TASK PROMPT: Scan the material that follows. Copy every line containing the word "occurs".

▬▬▬▬▬▬▬▬▬▬

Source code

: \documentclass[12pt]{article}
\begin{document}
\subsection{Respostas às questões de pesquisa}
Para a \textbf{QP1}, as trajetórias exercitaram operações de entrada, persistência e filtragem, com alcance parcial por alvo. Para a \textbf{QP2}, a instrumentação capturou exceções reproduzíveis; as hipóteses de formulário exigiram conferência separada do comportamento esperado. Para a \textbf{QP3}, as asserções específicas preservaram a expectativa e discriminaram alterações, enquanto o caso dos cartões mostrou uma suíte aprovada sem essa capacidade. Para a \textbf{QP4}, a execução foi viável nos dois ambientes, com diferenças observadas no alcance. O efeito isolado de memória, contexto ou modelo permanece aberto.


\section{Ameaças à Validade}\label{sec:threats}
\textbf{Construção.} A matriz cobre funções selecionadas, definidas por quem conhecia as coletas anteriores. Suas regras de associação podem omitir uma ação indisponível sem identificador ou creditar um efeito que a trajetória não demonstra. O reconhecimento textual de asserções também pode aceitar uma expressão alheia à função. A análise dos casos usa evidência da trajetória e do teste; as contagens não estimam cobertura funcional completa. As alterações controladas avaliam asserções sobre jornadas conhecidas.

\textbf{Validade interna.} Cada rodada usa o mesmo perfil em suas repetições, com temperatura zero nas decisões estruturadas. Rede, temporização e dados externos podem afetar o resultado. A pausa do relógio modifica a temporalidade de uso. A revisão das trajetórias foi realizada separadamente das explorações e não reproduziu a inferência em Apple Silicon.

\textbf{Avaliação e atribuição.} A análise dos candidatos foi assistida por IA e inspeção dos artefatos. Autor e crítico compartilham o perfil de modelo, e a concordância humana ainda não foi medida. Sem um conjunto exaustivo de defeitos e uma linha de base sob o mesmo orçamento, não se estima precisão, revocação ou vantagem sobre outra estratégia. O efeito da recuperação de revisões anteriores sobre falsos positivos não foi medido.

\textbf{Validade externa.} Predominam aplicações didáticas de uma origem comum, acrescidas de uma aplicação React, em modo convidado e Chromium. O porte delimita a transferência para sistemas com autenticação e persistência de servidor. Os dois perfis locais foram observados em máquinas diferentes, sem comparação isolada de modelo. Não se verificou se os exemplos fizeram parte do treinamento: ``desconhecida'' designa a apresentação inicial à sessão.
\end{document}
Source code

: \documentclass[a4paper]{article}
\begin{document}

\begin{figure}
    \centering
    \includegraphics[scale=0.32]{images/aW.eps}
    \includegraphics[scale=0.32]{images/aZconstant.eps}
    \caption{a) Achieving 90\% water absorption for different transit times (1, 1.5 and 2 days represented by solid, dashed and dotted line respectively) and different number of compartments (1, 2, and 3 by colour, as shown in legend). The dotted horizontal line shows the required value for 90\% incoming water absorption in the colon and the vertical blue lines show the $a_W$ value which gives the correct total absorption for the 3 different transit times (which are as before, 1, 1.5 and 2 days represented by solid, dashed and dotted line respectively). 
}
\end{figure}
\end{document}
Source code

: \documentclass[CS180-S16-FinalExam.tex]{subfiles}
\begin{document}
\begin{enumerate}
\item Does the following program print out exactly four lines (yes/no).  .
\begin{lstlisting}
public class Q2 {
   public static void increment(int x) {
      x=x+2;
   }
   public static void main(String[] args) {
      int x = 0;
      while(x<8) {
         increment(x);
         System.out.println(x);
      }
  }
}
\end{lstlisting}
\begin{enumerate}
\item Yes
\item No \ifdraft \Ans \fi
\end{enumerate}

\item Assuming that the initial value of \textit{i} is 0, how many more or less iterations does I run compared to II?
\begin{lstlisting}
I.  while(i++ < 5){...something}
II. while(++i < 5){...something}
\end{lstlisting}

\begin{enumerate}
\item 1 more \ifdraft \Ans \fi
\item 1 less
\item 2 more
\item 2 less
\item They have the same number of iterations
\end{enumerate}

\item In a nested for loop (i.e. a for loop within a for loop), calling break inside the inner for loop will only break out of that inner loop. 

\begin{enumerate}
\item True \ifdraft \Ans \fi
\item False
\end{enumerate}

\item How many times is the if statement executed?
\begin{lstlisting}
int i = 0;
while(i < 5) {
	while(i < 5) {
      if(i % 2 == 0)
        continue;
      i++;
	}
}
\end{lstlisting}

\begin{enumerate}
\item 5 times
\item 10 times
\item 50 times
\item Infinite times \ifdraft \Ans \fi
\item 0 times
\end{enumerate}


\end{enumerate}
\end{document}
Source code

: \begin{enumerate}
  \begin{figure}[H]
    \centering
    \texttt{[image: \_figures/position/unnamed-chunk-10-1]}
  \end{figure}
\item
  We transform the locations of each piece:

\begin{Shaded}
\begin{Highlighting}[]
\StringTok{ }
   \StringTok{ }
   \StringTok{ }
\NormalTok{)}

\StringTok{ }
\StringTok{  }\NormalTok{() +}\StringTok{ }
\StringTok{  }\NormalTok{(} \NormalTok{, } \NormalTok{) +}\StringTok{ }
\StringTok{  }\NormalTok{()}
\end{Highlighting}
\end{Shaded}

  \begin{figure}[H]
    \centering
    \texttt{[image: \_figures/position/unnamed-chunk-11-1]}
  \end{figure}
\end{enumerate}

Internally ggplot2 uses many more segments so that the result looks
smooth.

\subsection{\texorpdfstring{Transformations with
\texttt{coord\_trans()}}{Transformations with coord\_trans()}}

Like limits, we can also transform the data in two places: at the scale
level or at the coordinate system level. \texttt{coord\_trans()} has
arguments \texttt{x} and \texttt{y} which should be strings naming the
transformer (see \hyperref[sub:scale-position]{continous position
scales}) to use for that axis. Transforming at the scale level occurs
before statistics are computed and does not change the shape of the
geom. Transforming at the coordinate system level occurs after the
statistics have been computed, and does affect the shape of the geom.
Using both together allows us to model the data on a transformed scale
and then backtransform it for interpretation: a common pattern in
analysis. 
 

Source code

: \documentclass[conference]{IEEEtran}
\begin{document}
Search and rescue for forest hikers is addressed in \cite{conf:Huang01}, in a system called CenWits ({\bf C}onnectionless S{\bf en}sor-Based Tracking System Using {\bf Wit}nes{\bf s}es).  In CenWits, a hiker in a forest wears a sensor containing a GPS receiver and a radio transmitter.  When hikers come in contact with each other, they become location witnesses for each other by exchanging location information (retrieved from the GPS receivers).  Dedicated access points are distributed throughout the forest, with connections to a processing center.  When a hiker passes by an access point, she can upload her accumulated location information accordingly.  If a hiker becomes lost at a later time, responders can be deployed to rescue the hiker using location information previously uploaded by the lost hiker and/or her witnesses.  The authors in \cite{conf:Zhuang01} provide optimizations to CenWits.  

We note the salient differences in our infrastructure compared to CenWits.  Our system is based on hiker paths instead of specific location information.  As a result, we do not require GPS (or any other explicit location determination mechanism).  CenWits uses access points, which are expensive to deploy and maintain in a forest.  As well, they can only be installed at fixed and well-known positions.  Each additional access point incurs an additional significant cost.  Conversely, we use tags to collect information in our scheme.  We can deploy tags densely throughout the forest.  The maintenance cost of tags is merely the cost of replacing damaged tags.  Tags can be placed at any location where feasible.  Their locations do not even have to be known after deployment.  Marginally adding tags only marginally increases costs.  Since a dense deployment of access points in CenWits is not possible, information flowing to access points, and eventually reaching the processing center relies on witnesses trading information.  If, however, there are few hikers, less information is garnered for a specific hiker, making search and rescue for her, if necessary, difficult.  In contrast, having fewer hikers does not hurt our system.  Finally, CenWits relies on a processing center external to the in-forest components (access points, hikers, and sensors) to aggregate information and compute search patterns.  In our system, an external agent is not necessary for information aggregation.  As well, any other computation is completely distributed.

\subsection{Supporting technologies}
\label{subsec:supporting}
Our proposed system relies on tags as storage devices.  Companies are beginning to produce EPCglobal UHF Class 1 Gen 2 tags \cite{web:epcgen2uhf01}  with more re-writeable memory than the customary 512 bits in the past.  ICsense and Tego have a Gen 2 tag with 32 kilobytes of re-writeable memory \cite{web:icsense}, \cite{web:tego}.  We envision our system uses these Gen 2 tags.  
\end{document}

▬▬▬▬▬▬▬▬▬▬

TASK SOLUTION:
scales}) to use for that axis. Transforming at the scale level occurs
geom. Transforming at the coordinate system level occurs after the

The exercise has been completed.